The Negro Ford workers did their full share in saving the day for the union at Ford’s. It is up to the white workers in the labor movement now to recognize that they need the full support of the Negroes in the coming struggles and to raise high on their banners the demand for full equality for their colored brothers.
 

The Crummiest Speech

The distinction of having made the worst speech of the year this far belongs to the president of Tuskegee Institute, F.D. Patterson, who declared before the National Congress of Colored Parents and Teachers:

“We are asking for a lot of things that are not of immediate importance though they aim at noteworthy ideals. One that is of apparent import to a lot of people is that we should be integrated in companies and regiments with white soldiers, claiming that the discrimination of the nation’s soldiers on the grounds of color and race is a breach of democratic procedure.

“All that is admirable, but what we should be concerned with at the moment is an opportunity to serve in any capacity ...

“We should stop fretting too much about discrimination, and focus our attention on getting an opportunity on a basis of equality.”

He isn’t aroused about the Negro soldiers being placed in separate regiments where they can be more easily used as suicide squads and as labor battalions.

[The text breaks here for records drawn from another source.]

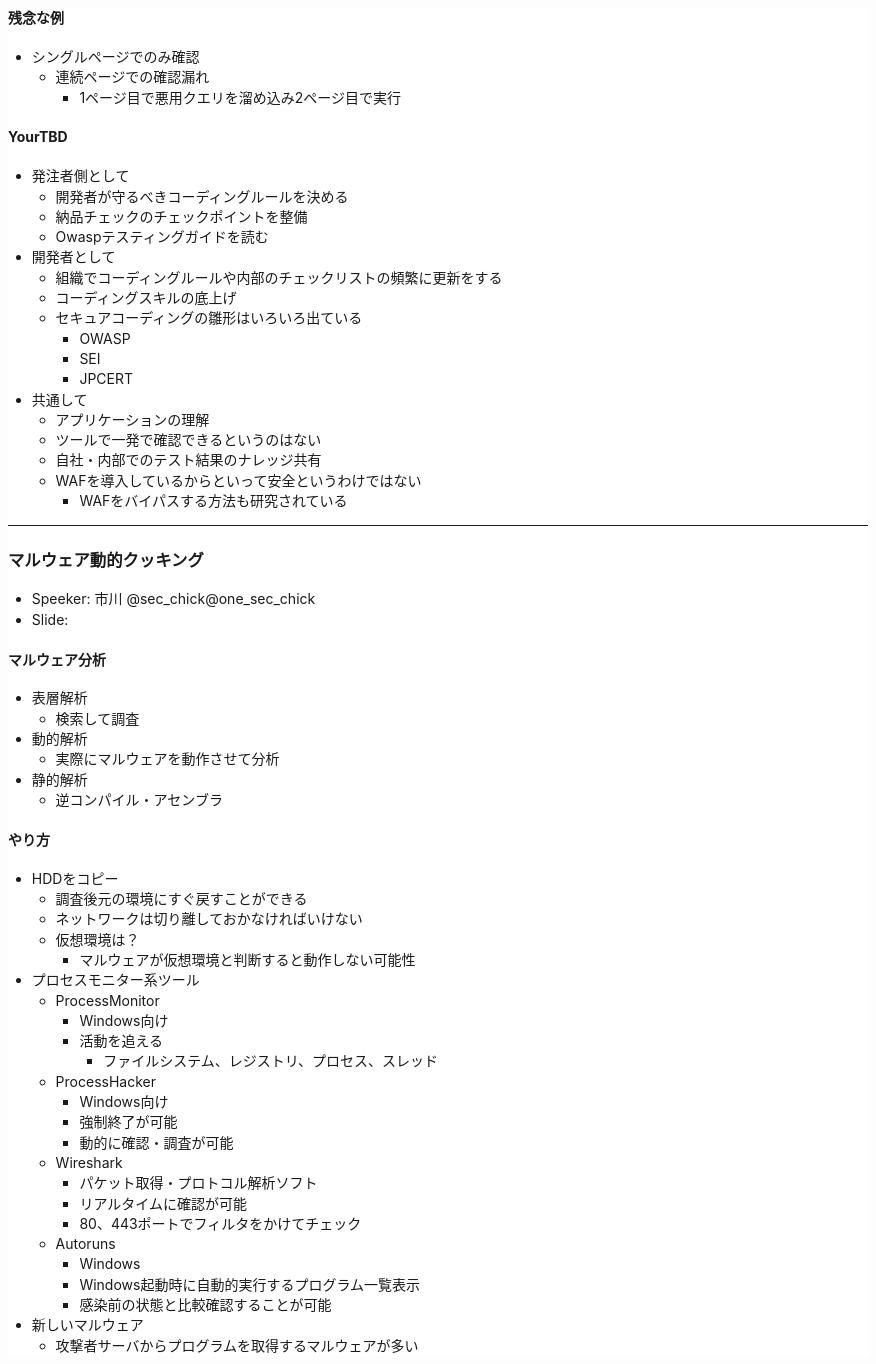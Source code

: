 #### 残念な例
* シングルページでのみ確認
  - 連続ページでの確認漏れ
    - 1ページ目で悪用クエリを溜め込み2ページ目で実行

#### YourTBD
* 発注者側として
  - 開発者が守るべきコーディングルールを決める
  - 納品チェックのチェックポイントを整備
  - Owaspテスティングガイドを読む
* 開発者として
  - 組織でコーディングルールや内部のチェックリストの頻繁に更新をする
  - コーディングスキルの底上げ
  - セキュアコーディングの雛形はいろいろ出ている
    - OWASP
    - SEI
    - JPCERT
* 共通して
  - アプリケーションの理解
  - ツールで一発で確認できるというのはない
  - 自社・内部でのテスト結果のナレッジ共有
  - WAFを導入しているからといって安全というわけではない
    - WAFをバイパスする方法も研究されている


-----
### マルウェア動的クッキング
* Speeker: 市川 @sec_chick@one_sec_chick
* Slide:

#### マルウェア分析
* 表層解析
  - 検索して調査
* 動的解析
  - 実際にマルウェアを動作させて分析
* 静的解析
  - 逆コンパイル・アセンブラ

#### やり方
* HDDをコピー
  - 調査後元の環境にすぐ戻すことができる
  - ネットワークは切り離しておかなければいけない
  * 仮想環境は？
    - マルウェアが仮想環境と判断すると動作しない可能性
* プロセスモニター系ツール
  - ProcessMonitor
    - Windows向け
    - 活動を追える
      - ファイルシステム、レジストリ、プロセス、スレッド
  - ProcessHacker
    - Windows向け
    - 強制終了が可能
    - 動的に確認・調査が可能
  - Wireshark
    - パケット取得・プロトコル解析ソフト
    - リアルタイムに確認が可能
    - 80、443ポートでフィルタをかけてチェック
  - Autoruns
    - Windows
    - Windows起動時に自動的実行するプログラム一覧表示
    - 感染前の状態と比較確認することが可能
* 新しいマルウェア
  - 攻撃者サーバからプログラムを取得するマルウェアが多い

That’s what he’s doing – serving “in any capacity.” Nothing too low or foul for Patterson.
 

Discrimination Legislation

Recently two bills pertaining to discrimination against Negroes in employment were passed. One, in New York, amends the civil rights law and penal law to “make it unlawful for any person, firm, or corporation engaged to any extent whatsoever in the production, manufacture or distribution of military or naval material, equipment or supplies for the state of New York or for the federal government to refuse to employ any person in any capacity on account of the race, color or creed of such persons.” This measure is now awaiting the signature of the governor ...

The other bill, already signed by the governor and now a law, was passed by the Kansas Legislature. It prohibits any labor union in the state from being certified as a bargaining agency if it “discriminates against, bars or excludes from its membership any person because of race or color.”

It is not hard to make predictions about these bills. The New York bill will be signed and made a law too. But it won’t mean a thing so far as getting jobs for the Negroes. The employers will just stop saying they refuse to hire Negroes; they will just not hire them. And the Negro people will still have to continue their struggle to force open the doors oof industry.

The Kansas law also will not help the Negroes. It will not change the attitude of those reactionary AFL union leaders who now bar them from admission to unions. All it will do is enable the employers, who are really responsible for the lily-white ideas of their labor agents, to divert attention from their refusal to hire Negroes. And it will offer a handle to employers to attack and break up unions.